**SOURCE DATA:**
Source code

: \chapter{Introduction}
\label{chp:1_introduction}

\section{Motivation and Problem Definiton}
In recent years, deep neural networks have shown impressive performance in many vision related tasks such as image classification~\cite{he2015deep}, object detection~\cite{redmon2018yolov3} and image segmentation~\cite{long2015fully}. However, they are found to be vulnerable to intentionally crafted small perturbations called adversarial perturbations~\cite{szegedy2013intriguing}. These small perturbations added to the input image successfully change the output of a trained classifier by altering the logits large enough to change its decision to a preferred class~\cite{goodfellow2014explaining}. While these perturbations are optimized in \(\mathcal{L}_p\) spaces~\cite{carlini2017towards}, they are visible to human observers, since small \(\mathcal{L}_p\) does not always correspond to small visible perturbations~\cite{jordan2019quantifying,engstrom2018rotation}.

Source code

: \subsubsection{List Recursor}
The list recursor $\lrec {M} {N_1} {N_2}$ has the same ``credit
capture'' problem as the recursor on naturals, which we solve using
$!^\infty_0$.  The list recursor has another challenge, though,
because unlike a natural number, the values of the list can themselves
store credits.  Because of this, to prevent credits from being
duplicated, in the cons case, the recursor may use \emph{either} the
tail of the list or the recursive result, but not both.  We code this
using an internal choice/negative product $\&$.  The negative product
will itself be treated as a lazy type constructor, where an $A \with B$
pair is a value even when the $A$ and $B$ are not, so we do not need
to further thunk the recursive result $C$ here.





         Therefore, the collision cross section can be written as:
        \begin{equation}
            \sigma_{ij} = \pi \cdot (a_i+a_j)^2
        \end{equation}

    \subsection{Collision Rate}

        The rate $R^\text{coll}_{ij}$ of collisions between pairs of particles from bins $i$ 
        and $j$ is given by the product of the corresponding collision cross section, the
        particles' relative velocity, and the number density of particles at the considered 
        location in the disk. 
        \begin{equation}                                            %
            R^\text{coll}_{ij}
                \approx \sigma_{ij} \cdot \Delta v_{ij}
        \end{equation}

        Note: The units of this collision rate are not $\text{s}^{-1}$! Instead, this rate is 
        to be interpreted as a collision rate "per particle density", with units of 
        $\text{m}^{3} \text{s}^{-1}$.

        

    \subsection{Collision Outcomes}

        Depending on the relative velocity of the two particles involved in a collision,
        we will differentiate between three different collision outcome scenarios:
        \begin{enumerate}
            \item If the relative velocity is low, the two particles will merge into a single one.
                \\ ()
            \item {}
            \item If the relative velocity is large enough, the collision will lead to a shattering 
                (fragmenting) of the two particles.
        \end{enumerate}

**TASK:** Give only the number of lines in the preceding data that include the word "using".

**RESULT OF THIS EXERCISE:** 2